In general, the utility of subhistories (if utility functions are going to track goals as we usually mean them) are going to have to depend on the whole history, since the whole history tells you more about the state of the world than the subhistory.
the utility function evaluated on subhistories starting on my next observation won’t be able to tell that I did this, and as far as I can tell the AUP penalty doesn’t notice any change in my ability to achieve this goal.
Your utility presently isn’t even requiring a check to see whether you’re playing against the right person. If the utility function actually did require this before dispensing any high utility, we would indeed have the correct difference as a result of this action. In this case, you’re saying that the utility function isn’t verifying in the subhistory, even though it’s not verifying in the default case either (where you don’t swap opponents). This is where the inconsistency comes from.
the whole history tells you more about the state of the world than the subhistory.
What is the “whole history”? We instantiate the main agent at arbitary times.
Your utility presently isn’t even requiring a check to see whether you’re playing against the right person. If the utility function actually did require this before dispensing any high utility, we would indeed have the correct difference as a result of this action. In this case, you’re saying that the utility function isn’t verifying in the subhistory, even though it’s not verifying in the default case either (where you don’t swap opponents).
Say that the utility does depend on whether the username on the screen is “Rohin”, but the initial action makes this an unreliable indicator of whether I’m playing against Rohin. Furthermore, say that the utility function would score the entire observation-action history that the agent observed as low utility. I claim that the argument still goes through. In fact, this seems to be the same thing that Stuart Armstrong is getting at in the first part of this post.

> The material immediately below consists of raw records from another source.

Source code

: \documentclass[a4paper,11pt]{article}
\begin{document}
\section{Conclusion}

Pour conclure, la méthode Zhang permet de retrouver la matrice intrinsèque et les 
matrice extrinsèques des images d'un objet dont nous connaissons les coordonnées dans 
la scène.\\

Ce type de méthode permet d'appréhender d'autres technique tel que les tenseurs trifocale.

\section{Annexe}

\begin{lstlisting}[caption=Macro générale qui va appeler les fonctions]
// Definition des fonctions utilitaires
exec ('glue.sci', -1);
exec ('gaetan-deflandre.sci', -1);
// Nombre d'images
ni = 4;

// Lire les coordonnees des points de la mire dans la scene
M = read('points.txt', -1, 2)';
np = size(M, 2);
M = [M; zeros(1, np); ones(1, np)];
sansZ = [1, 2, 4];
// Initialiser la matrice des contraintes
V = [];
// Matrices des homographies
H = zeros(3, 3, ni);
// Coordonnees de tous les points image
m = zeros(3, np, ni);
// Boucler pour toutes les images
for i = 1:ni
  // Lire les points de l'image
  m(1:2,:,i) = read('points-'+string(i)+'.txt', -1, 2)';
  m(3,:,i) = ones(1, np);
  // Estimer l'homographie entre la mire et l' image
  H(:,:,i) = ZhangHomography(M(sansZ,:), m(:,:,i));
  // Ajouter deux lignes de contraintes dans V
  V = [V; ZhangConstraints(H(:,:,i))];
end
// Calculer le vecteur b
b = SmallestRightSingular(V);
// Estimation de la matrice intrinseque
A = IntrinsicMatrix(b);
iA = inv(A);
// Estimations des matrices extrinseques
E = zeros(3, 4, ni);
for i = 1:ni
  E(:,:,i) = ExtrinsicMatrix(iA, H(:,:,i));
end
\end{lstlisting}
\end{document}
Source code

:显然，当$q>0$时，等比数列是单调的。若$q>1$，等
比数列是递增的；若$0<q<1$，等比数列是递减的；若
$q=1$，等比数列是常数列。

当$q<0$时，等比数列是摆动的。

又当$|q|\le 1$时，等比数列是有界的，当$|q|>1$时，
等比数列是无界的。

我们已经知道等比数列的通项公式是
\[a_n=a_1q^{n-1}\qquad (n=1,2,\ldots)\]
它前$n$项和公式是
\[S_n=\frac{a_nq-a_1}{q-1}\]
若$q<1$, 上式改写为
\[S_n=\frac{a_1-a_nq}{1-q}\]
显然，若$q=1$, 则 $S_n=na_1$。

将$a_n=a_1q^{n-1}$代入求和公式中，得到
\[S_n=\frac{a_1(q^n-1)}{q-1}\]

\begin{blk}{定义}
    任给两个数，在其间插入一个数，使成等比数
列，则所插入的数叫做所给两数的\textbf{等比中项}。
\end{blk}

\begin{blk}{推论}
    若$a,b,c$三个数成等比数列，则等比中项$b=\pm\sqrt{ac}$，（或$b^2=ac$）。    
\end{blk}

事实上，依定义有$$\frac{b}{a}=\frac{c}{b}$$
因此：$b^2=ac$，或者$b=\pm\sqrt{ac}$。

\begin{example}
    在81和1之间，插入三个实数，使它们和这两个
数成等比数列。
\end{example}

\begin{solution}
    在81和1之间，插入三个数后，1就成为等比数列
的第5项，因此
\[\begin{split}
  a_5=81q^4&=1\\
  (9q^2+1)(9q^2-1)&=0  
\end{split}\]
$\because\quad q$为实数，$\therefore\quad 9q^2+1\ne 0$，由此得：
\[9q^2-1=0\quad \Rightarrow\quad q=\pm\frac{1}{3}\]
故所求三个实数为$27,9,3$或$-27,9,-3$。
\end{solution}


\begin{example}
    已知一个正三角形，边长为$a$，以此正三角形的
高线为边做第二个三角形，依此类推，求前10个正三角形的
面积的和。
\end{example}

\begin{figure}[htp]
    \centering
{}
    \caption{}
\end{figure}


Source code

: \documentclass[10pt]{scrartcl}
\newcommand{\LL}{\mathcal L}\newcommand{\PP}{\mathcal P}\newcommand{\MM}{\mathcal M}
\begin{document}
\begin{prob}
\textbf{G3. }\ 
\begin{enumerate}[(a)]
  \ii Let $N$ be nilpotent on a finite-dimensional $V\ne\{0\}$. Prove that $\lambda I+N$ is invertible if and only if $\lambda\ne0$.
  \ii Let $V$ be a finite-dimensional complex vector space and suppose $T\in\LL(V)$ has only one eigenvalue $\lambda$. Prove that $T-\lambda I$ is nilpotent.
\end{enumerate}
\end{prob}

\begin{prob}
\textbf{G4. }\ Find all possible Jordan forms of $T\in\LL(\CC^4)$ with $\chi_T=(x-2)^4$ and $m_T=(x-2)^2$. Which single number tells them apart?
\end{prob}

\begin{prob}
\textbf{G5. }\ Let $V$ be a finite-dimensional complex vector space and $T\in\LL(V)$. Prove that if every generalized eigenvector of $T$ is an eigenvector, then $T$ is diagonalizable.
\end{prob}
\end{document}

What is the “whole history”?
The whole history is all the observations and actions that the main agent has actually experienced.
So this is actually a separate issue (which I’ve been going back and forth on) involving the t+nth step not being included in the Q calculation. It should be fixed soon, as should this example in particular.
Nice job! This does meet a bunch of desiderata in impact measures that weren’t there before :)
My main critique is that it’s not clear to me that an AUP-agent would be able to do anything useful, and I think this should be included as a desideratum. I wrote more about this on the desiderata post, but it’s worth noting that the impact penalty that is always 1.01 meets all of the desiderata except natural kind.
For example, perhaps the action used to define the impact unit is well-understood and accepted, but any other action makes humans a little bit more likely to turn off the agent. Then the agent won’t be able to take those actions. Generally, I think that it’s hard to satisfy the conjunction of three desiderata—objectivity (no dependence on values), safety (preventing any catastrophic plans) and non-trivialness (the AI is still able to do some useful things).
Questions and comments:
An impact measure that penalized change in utility attainable by humans seems pretty bad—the AI would never help us do anything. To the extent that that the AI’s ability to do things is meant to be similar to our ability to do things, I would expect that to be bad for us in the same way.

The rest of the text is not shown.